In this essay, the question of whether or not the post formal stage exists will be answered. To begin, an irony occurred to the researcher in the consideration of the answer to this question itself, and that irony is the fact that in order to be able to answer the question, the ability to analyze various pieces of information on their merit and develop an opinion/answer to this question seems to indicate the existence of post formal stages in itself.
If everything past adolescence was acted upon based on what was formed in the mind up to the time of adolescence, it is doubtful that this essay would have much substance at all. Going beyond the theoretical, however, the researcher will now justify the assertion that post formal exists. The very essence of the human experience indicates that post formal is something that plays a vital role in human development, from birth to adulthood and into old age.
This is evidenced by the fact that many people find themselves changing their opinions on a virtually endless number of topics and situations as their life experience increases, outwardly defeating the idea that we are on a sort of psychological auto-pilot once adulthood approaches and that the mind at that point is merely a clearinghouse for thoughts, with no ability to change thought processes.

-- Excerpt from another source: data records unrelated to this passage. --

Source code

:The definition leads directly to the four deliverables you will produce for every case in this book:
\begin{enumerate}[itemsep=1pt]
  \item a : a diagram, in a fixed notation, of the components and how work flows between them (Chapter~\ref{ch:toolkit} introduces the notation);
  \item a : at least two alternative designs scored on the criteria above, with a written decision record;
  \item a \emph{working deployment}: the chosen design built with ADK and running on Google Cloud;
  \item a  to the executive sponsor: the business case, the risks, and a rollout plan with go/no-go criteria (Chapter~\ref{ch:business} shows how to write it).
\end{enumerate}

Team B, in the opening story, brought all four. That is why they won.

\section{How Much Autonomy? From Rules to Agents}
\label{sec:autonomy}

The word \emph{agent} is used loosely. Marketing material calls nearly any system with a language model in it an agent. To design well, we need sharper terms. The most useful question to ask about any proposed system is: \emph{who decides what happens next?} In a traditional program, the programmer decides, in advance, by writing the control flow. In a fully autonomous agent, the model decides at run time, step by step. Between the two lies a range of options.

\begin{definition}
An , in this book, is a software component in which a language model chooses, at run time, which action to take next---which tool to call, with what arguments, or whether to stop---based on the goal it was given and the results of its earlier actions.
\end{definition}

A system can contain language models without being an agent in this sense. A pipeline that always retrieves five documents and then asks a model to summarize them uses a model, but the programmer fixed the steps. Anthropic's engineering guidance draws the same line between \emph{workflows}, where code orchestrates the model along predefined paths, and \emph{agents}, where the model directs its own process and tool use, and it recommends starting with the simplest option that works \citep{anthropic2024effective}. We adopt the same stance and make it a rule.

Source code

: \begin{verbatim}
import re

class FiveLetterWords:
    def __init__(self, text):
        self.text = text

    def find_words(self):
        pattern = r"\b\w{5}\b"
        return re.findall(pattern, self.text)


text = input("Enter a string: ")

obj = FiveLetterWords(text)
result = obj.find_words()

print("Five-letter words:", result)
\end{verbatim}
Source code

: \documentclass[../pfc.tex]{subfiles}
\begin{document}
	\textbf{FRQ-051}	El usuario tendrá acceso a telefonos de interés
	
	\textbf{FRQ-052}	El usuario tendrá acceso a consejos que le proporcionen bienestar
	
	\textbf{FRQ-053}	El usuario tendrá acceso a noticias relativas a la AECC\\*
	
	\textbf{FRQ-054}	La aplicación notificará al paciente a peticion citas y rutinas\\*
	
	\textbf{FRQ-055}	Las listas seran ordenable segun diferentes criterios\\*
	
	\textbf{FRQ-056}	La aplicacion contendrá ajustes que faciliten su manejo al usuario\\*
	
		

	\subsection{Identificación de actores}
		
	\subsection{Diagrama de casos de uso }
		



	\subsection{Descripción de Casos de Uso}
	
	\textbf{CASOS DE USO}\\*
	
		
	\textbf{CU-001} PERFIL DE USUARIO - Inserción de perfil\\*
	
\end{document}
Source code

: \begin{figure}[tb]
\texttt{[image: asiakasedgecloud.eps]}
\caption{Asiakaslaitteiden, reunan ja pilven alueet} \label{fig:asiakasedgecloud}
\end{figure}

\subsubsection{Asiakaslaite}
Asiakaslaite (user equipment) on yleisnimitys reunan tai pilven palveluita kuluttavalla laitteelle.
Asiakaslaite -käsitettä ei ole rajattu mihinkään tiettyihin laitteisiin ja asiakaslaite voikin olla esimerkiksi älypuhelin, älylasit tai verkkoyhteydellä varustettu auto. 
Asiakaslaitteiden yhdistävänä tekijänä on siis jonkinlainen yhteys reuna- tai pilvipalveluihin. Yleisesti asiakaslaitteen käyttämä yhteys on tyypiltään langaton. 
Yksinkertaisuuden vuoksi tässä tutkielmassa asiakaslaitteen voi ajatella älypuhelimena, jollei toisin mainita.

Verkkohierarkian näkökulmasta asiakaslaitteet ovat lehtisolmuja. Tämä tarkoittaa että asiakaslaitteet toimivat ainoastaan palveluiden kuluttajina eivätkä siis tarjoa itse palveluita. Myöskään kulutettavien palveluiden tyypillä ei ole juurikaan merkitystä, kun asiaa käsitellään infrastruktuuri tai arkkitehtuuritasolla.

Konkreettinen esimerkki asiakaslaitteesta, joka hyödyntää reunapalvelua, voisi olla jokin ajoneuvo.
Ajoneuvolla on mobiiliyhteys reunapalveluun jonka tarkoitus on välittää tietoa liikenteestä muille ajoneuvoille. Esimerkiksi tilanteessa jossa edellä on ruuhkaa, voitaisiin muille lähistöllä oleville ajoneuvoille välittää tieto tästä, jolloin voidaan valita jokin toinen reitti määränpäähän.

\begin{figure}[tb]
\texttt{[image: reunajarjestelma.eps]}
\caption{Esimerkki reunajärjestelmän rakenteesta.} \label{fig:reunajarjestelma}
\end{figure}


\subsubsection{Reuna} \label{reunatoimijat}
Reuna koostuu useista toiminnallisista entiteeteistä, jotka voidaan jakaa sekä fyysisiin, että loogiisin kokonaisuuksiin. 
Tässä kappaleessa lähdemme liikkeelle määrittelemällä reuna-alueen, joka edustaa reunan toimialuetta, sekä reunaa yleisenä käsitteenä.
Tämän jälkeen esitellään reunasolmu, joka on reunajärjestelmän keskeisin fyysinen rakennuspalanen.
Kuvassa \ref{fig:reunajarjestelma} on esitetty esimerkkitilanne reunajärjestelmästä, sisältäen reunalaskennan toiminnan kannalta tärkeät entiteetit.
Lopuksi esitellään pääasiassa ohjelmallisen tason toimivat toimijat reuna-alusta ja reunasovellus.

Another key consideration and evidence of post formal existence are the many examples of people who learn skills and pursue additional education late in life, which would be impossible if the mind were not able to embrace new ideas and information, referred to by those who are advocates of the existence of post formal as “shifting gears” (Arack). In closing, both from the standpoints of example and academic research, there is sufficient evidence to support the existence of post formal stages. While many of the complexities of the human mind may never be understood, this seems to be something that can be objectively proven.